Ouviam-se comparações divididas entre os planos cinematográficos saídos do imaginário do americano Wes Anderson e o famoso comboio de longas distâncias, este bem real e a que chamaram o Expresso do Oriente.
Percorrendo a plataforma da estação via-se dentro do comboio um piano, um restaurante (com muitos copos de vidro que, por sorte ou mestria dos alunos da Escola de Hotelaria e Turismo do Porto, chegaram intactos ao fim de nove horas de solavancos), e uma apertada cozinha improvisada no vagão onde antes eram transportadas bagagens, correio e animais vivos.
É dentro deste compartimento que três chefs premiados com estrelas Michelin foram desafiados a cozinhar, por dia, 64 refeições gourmet sem recurso a fumo, gases ou fogo.

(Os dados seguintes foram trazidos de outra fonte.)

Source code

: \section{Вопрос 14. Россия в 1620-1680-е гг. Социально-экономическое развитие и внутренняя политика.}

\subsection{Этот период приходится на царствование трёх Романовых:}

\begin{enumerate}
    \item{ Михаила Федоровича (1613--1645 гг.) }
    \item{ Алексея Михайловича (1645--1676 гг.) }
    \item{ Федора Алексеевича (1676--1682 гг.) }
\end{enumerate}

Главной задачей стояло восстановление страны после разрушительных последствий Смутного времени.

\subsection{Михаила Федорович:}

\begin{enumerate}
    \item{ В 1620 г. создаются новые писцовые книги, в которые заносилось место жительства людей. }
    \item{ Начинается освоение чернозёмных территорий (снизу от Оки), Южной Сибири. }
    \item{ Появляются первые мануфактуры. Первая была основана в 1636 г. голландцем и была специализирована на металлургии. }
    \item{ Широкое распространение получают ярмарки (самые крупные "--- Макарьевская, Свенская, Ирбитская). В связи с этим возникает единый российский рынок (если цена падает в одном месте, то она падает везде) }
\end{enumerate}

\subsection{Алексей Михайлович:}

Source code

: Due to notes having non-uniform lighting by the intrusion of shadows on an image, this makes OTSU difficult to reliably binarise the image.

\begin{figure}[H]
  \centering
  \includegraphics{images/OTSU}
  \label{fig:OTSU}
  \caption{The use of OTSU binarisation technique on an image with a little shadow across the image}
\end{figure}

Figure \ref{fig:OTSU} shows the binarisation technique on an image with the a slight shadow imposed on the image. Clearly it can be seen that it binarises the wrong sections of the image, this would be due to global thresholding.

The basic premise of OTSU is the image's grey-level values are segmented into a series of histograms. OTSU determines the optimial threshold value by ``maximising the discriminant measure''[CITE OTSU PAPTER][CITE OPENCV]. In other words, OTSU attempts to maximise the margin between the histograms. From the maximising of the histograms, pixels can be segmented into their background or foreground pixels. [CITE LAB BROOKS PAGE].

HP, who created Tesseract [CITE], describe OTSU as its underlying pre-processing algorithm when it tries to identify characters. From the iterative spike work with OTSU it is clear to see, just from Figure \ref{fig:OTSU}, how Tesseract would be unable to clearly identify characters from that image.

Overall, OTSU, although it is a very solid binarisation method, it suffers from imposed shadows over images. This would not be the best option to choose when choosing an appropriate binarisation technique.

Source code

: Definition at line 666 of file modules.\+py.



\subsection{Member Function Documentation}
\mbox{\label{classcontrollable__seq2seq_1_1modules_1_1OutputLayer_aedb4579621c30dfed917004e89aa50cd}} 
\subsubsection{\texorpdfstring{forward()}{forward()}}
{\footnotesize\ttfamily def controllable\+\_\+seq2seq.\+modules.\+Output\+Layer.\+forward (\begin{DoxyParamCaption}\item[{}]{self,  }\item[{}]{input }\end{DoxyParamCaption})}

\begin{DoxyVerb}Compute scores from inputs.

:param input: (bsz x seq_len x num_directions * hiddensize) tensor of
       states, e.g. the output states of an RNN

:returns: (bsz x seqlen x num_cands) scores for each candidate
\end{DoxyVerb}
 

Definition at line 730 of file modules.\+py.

A última semana estaria reservada para dois chefs portugueses, cada um com uma estrela Michelin, estando um mais a Norte, Pedro Lemos, e o outro, João Rodrigues, o chef do Feitoria, em Lisboa.
Aquando da primeira viagem, o desafio tinha sido aceite por um jovem, mas experiente, dinamarquês. Era ele Esben Bang, o cozinheiro mais jovem de sempre a conquistar três estrelas do guia Michelin.
Mas o “acto de coragem” em aceitar o convite, como lhe chama a brincar o dinamizador do evento, não chegou a ir para a frente porque dias antes, e ao fim de três meses a preparar um menu especialmente para esta viagem, o chef partiu uma perna e não chegou a deixar a capital norueguesa, onde tem o seu restaurante Maaemo.
Para o campo de batalha mandou o seu braço direito, o irlandês Halaigh Whelan-McManus, que com 28 anos teve a ousadia de pegar “nos fantásticos ingredientes portugueses”, dar-lhes um “elegante twist” e transformá-los em pratos da cozinha escandinava.
A fórmula destas receitas tem três pontos e já valeu ao restaurante Maaemo, por coincidência, três estrelas: ser sazonal, local e simples. Com muitas, muitas flores comestíveis à mistura.
O primeiro amuse-bouche, apresentado como “um miminho do chef”, chegou pouco tempo depois do primeiro copo de vinho (confessamos, eram 11h da manhã), e muito antes de se começar a ver o rio.
Os passageiros aproveitavam assim para admirar o interior clássico das carruagens, os confortáveis bancos, a cor verde menta, os avisos antigos de segurança (desde logo se sabe que as portas abrem em movimento caso alguém se encoste), as maçanetas, as casas de banho e as janelas que só são abertas por um técnico especializado (e só quando não há túneis).
Na tacinha de vidro saltavam imediatamente à vista as pétalas de cor laranja que pareciam repousar no akvavit, um destilado nórdico onde nadavam também pickles de cebola e ruibarbo.
A boca já estava adocicada e a vista, passadas as primeiras estações urbanas, começava também agora a ser mimada. À hora de maior calor, o sol entrava pelas janelas reflectido pelo Douro, onde, aliás, parecia que os carris estavam suspensos de tão próximos do rio estarem.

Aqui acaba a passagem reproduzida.